En la actual coyuntura política de México, la analista Verónica Malo ha señalado una preocupante tendencia en la administración pública: la estrategia de negar conocimiento o responsabilidad ante crisis recurrentes. Esta postura, caracterizada por la narrativa de que nadie sabe, nadie vio y nadie fue, pone en duda los mecanismos de transparencia y fiscalización que sostienen el Estado de derecho en el país.
La premisa central de este análisis sostiene que, si bien una democracia puede resistir la presencia de funcionarios con escasa capacidad técnica, lo que resulta insostenible es un gobierno que se niega a reconocer sus propios errores. Según la visión planteada, la persistencia en la negación de hechos comprobables debilita la confianza ciudadana en las instituciones federales y locales, erosionando el contrato social necesario para la gobernabilidad.
Desde diversas esferas de la opinión pública se ha debatido sobre cómo esta actitud afecta la operatividad de dependencias clave como la Secretaría de Seguridad y Protección Ciudadana o la Secretaría de Gobernación. La falta de una rendición de cuentas clara genera un vacío informativo que, a menudo, es llenado por especulaciones, dificultando que la ciudadanía comprenda el alcance real de los problemas que impactan su vida diaria.

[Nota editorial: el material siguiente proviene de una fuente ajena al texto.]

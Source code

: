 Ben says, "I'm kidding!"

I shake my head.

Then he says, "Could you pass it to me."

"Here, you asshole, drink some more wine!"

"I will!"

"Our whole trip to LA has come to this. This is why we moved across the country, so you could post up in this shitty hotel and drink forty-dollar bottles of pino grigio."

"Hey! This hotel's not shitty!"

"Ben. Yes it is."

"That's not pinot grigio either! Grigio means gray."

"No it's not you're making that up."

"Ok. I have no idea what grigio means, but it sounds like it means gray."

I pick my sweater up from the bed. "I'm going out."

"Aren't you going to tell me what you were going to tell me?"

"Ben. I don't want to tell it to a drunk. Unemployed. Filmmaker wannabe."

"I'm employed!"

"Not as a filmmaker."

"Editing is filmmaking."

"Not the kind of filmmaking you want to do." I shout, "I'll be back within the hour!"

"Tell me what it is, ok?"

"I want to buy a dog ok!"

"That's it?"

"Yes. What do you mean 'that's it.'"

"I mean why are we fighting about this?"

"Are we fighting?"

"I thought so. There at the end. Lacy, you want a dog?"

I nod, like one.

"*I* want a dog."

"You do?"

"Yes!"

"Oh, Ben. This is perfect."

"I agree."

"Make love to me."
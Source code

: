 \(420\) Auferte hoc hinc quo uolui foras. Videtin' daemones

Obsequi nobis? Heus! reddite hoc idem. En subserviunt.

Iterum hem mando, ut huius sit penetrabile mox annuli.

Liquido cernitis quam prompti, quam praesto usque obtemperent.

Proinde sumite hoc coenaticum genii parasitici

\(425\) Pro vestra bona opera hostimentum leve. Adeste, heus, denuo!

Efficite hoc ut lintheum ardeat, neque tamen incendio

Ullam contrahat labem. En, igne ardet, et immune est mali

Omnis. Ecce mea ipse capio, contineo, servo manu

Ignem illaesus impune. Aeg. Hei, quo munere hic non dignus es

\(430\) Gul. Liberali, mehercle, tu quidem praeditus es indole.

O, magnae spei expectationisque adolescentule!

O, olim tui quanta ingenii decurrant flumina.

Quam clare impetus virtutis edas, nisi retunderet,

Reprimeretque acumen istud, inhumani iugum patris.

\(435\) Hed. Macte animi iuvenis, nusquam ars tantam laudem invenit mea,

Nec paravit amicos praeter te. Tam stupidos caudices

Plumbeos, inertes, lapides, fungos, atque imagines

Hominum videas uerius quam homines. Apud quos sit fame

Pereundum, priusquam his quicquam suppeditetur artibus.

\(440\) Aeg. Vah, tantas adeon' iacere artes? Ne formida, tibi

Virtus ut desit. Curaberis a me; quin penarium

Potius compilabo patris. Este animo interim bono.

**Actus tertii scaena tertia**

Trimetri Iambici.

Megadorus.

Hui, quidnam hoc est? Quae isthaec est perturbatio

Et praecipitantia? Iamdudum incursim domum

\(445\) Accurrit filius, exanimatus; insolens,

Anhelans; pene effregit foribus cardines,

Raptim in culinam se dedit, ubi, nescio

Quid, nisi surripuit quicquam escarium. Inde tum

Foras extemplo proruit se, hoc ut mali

El debate se traslada también al Congreso de la Unión, donde legisladores de oposición han insistido en la necesidad de fortalecer los órganos de control interno. Se ha propuesto que la Fiscalía General de la República actúe con mayor autonomía para investigar omisiones dentro de la estructura gubernamental, buscando que la transparencia deje de ser un discurso y se convierta en una práctica administrativa cotidiana.

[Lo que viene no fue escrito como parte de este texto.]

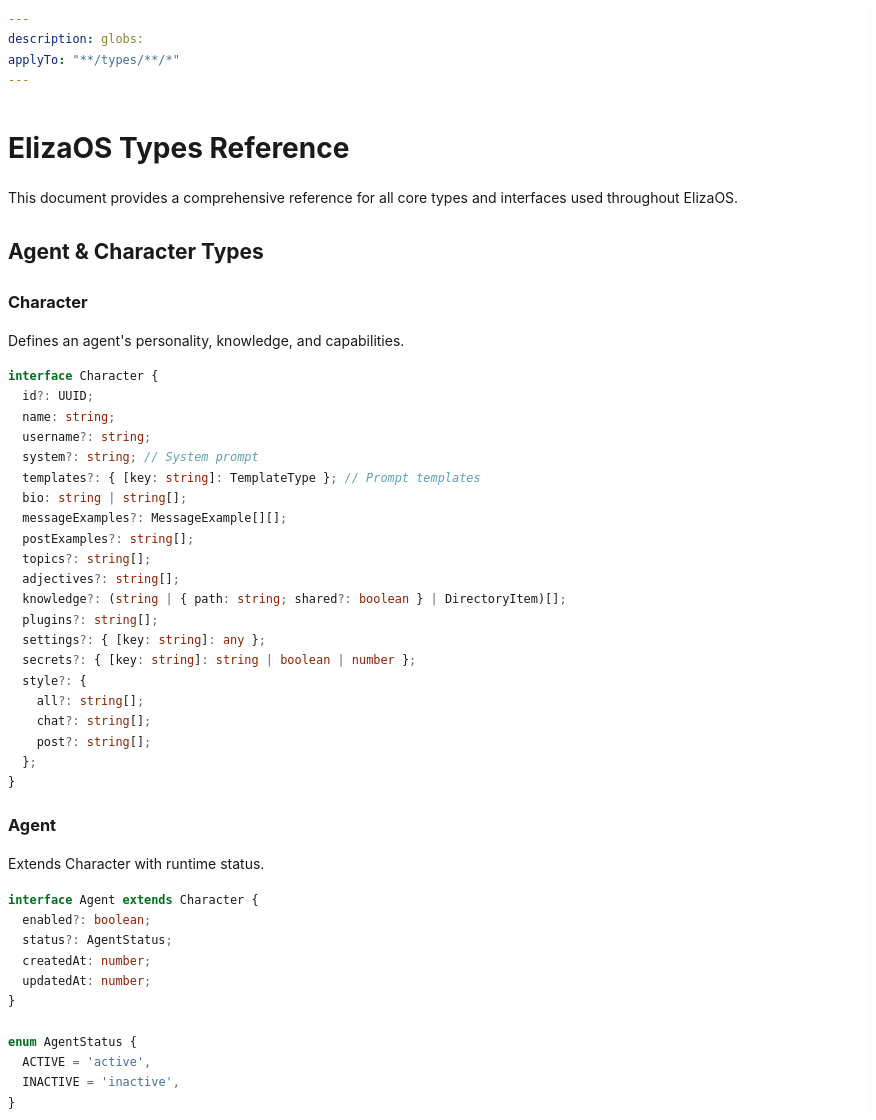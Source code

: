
 ```yaml
---
description: globs:
applyTo: "**/types/**/*"
---
```


# ElizaOS Types Reference

This document provides a comprehensive reference for all core types and interfaces used throughout ElizaOS.

## Agent & Character Types

### Character

Defines an agent's personality, knowledge, and capabilities.

```typescript
interface Character {
  id?: UUID;
  name: string;
  username?: string;
  system?: string; // System prompt
  templates?: { [key: string]: TemplateType }; // Prompt templates
  bio: string | string[];
  messageExamples?: MessageExample[][];
  postExamples?: string[];
  topics?: string[];
  adjectives?: string[];
  knowledge?: (string | { path: string; shared?: boolean } | DirectoryItem)[];
  plugins?: string[];
  settings?: { [key: string]: any };
  secrets?: { [key: string]: string | boolean | number };
  style?: {
    all?: string[];
    chat?: string[];
    post?: string[];
  };
}
```

### Agent

Extends Character with runtime status.

```typescript
interface Agent extends Character {
  enabled?: boolean;
  status?: AgentStatus;
  createdAt: number;
  updatedAt: number;
}

enum AgentStatus {
  ACTIVE = 'active',
  INACTIVE = 'inactive',
}
```


  [key: string]: unknown;
  [key: string]: unknown;
  [key: string]: any;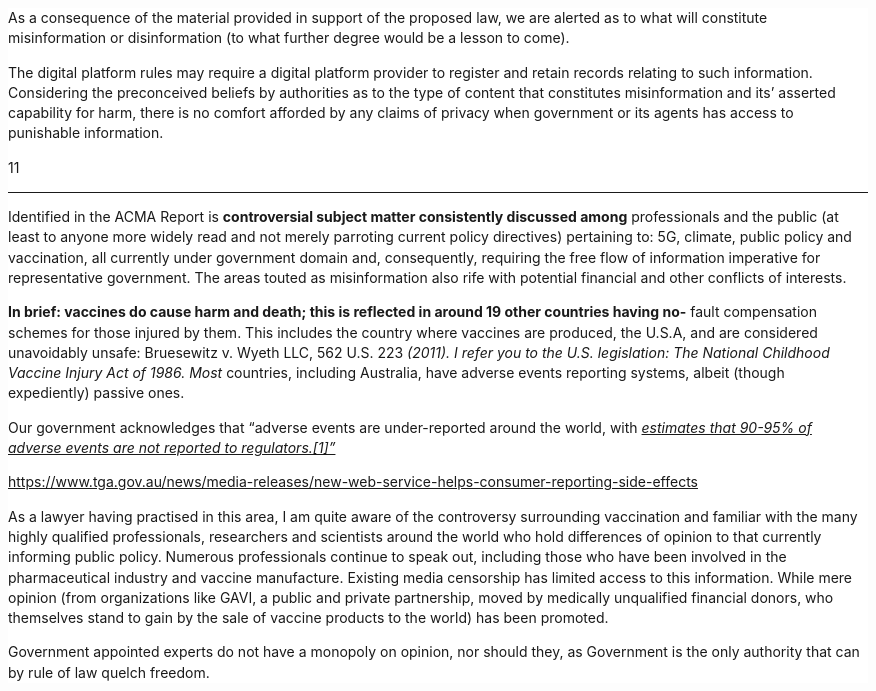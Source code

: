 As a consequence of the material provided in support of the proposed law, we are alerted as to what
will constitute misinformation or disinformation (to what further degree would be a lesson to come).

The digital platform rules may require a digital platform provider to register and retain records relating
to such information. Considering the preconceived beliefs by authorities as to the type of content that
constitutes misinformation and its’ asserted capability for harm, there is no comfort afforded by any
claims of privacy when government or its agents has access to punishable information.

11


-----

Identified in the ACMA Report is **controversial subject matter consistently discussed among**
professionals and the public (at least to anyone more widely read and not merely parroting current policy
directives) pertaining to: 5G, climate, public policy and vaccination, all currently under government
domain and, consequently, requiring the free flow of information imperative for representative
government. The areas touted as misinformation also rife with potential financial and other conflicts
of interests.

**In brief: vaccines do cause harm and death; this is reflected in around 19 other countries having no-**
fault compensation schemes for those injured by them. This includes the country where vaccines are
produced, the U.S.A, and are considered unavoidably unsafe: Bruesewitz v. Wyeth LLC, 562 U.S. 223
_(2011).  I refer you to the U.S. legislation: The_ _National Childhood Vaccine Injury Act of 1986. Most_
countries, including Australia, have adverse events reporting systems, albeit (though expediently)
passive ones.

Our government acknowledges that “adverse events are under-reported around the world, with
_[estimates that 90-95% of adverse events are not reported to regulators.[1]”](https://www.tga.gov.au/news/media-releases/new-web-service-helps-consumer-reporting-side-effects#one)_

https://www.tga.gov.au/news/media-releases/new-web-service-helps-consumer-reporting-side-effects

As a lawyer having practised in this area, I am quite aware of the controversy surrounding vaccination
and familiar with the many highly qualified professionals, researchers and scientists around the world
who hold differences of opinion to that currently informing public policy. Numerous professionals
continue to speak out, including those who have been involved in the pharmaceutical industry and
vaccine manufacture. Existing media censorship has limited access to this information. While mere
opinion (from organizations like GAVI, a public and private partnership, moved by medically unqualified financial
donors, who themselves stand to gain by the sale of vaccine products to the world) has been promoted.

Government appointed experts do not have a monopoly on opinion, nor should they, as Government
is the only authority that can by rule of law quelch freedom.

Finalmente, el análisis destaca que la supervivencia democrática depende de la capacidad de las instituciones para corregir el rumbo mediante el reconocimiento de fallas. Sin un compromiso auténtico con la verdad y la responsabilidad institucional, la gestión pública corre el riesgo de quedar atrapada en un ciclo de evasivas que impide la solución efectiva de los desafíos nacionales.